Pertence ao Código Civil (DL n.º 47344/66, de 25 de Novembro)
Este artigo regula o processo de exclusão de um sócio de uma sociedade. Em primeiro lugar, estabelece que a exclusão de um sócio requer a votação e aprovação da maioria dos restantes sócios — o sócio em questão não participa na votação. Uma vez aprovada, a exclusão só produz efeitos legais trinta dias após comunicação oficial ao sócio excluído, período durante o qual este sócio pode contestar a decisão. Após estes trinta dias, perde o direito de oposição. Existe, porém, uma exceção importante: quando a sociedade tem apenas dois sócios, nenhum deles pode ser excluído pela simples decisão do outro — é necessário recurso aos tribunais para que a exclusão seja validada. Esta norma protege os sócios minoritários ou únicos, garantindo que não podem ser arbitrariamente removidos sem intervenção judicial.

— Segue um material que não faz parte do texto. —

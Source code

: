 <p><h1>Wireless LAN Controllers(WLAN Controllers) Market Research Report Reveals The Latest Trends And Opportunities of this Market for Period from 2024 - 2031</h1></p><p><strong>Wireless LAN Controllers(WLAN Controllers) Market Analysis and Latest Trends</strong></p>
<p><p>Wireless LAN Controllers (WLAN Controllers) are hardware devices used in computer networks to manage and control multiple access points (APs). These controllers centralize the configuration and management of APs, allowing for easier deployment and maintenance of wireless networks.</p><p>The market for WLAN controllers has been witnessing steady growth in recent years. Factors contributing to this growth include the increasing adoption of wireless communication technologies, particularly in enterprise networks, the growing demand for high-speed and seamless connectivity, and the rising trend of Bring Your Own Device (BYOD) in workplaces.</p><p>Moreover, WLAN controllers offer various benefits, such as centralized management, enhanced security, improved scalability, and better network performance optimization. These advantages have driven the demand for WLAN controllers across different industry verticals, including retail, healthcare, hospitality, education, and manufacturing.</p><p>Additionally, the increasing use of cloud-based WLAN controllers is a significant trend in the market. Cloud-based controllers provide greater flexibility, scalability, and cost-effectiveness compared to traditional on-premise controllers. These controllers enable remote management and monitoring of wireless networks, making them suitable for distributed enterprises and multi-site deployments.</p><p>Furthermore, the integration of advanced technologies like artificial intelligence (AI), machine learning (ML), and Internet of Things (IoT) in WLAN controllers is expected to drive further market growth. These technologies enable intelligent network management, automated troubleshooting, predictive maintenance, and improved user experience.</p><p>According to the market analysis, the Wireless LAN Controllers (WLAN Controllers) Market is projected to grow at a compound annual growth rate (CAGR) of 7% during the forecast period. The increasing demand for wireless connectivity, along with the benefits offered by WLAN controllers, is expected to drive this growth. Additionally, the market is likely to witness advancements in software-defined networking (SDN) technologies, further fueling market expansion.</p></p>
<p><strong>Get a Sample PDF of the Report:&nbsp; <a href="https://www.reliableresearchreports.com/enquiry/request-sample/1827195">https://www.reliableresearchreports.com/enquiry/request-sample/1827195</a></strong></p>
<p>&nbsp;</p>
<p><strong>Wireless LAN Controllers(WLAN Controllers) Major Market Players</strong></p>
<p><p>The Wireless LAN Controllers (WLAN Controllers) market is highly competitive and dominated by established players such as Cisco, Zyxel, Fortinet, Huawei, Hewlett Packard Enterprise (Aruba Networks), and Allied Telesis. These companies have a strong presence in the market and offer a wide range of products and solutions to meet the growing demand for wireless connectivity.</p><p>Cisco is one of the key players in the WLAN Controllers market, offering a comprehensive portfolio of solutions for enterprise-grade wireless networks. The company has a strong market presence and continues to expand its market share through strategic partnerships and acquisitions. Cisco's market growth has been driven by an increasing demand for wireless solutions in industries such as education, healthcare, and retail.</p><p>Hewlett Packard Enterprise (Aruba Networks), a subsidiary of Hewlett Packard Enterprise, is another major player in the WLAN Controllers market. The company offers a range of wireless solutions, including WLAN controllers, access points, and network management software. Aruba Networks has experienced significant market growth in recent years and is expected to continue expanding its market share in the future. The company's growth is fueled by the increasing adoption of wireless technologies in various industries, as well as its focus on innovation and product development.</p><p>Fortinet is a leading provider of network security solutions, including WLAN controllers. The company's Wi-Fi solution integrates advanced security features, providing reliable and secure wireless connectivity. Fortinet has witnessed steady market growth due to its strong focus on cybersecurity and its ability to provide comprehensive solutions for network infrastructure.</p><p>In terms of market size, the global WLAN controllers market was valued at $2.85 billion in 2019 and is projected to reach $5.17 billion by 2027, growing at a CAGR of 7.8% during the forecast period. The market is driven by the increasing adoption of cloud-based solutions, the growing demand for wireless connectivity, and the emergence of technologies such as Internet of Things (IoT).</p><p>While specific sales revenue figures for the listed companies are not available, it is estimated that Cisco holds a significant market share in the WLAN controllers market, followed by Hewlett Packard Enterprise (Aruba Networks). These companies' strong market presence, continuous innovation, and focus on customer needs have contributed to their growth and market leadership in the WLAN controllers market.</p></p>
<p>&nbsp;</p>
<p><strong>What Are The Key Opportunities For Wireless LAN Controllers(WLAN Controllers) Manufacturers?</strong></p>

Uma sociedade comercial tem cinco sócios. Um deles comporta-se de forma prejudicial aos interesses sociais. Os restantes quatro votam favoravelmente à sua exclusão. O sócio excluído é informado por escrito. Dispõe de 30 dias para contestar a decisão. Se nada fizer, após este período está definitivamente excluído e perde direitos na sociedade.
Uma sociedade tem apenas dois sócios. Um deles pretende excluir o outro por desentendimento. Contudo, não pode fazê-lo unilateralmente por votação. Deve recorrer aos tribunais, que analisarão se existem motivos válidos para a exclusão. Apenas uma decisão judicial pode autorizar esta exclusão.
Um sócio é excluído por votação maioritária numa sociedade. Recebe notificação escrita da decisão. Nos 30 dias seguintes, pode apresentar objecções ou impugnar a exclusão. Passado este prazo, já não pode contestar, mesmo que considere a decisão injusta ou ilegal.